Esta vez no estoy solo. Me acompaña Axel, un sueco de veintiocho años con el que viajé gran parte de Malawi. Tiene bigote, usa una boina francesa, pedalea a una velocidad impresionante, habla con un acento del sur de Estados Unidos, y está tanto o más sucio que yo.
A diferencia mía, a él sí lo lograron estafar con el cambio de moneda. En vez de multiplicar por 58, el despistado dividió por 58.
Es un alivio entrar acompañado a un país tan desafiante como Mozambique.
Mozambique me tiene nervioso. Más que entusiasmado por conocer un nuevo país, me veo más enfocado en la batalla física que tengo por delante. Me siento muy parecido a esa vez que se me ocurrió correr 42 kilómetro. Preparándome mentalmente para mucho dolor.

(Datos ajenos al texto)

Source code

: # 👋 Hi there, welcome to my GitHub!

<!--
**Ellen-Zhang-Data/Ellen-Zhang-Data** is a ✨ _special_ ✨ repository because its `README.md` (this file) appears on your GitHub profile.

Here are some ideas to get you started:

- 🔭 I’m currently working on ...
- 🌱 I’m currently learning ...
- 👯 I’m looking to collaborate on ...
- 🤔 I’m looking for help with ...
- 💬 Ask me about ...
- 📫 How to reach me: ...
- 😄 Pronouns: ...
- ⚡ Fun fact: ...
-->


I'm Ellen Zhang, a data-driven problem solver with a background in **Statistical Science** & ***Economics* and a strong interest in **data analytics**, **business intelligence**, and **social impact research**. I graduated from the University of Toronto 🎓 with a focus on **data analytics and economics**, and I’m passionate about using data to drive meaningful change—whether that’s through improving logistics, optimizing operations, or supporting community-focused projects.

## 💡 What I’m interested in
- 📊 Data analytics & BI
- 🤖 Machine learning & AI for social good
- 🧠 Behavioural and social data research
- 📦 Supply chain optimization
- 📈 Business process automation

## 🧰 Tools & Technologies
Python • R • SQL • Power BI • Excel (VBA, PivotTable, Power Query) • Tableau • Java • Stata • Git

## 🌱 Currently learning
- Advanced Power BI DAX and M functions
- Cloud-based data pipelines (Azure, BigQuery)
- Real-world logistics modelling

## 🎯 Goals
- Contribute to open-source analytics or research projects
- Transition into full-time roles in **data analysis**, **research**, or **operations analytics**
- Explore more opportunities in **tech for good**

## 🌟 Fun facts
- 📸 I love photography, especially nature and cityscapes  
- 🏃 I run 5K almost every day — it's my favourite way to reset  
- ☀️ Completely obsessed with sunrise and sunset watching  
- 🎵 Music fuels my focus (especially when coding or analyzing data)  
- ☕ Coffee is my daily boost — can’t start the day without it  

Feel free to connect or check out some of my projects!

El problema es que el país es enorme, y sólo me dieron una visa de treinta días. Calculo que tendré que pedalear aproximadamente 1800 kilómetros en un mes para llegar a la capital, Maputo, con tal de cruzar a Suazilandia a tiempo. Eso significa largas jornadas de pedaleo, y pocos días de descanso.
Hasta el momento, lo que más he logrado pedalear en un mes han sido 1600 kilómetros. Recuerdo haber estado absolutamente agotado, y con un dolor de culo que para qué te cuento.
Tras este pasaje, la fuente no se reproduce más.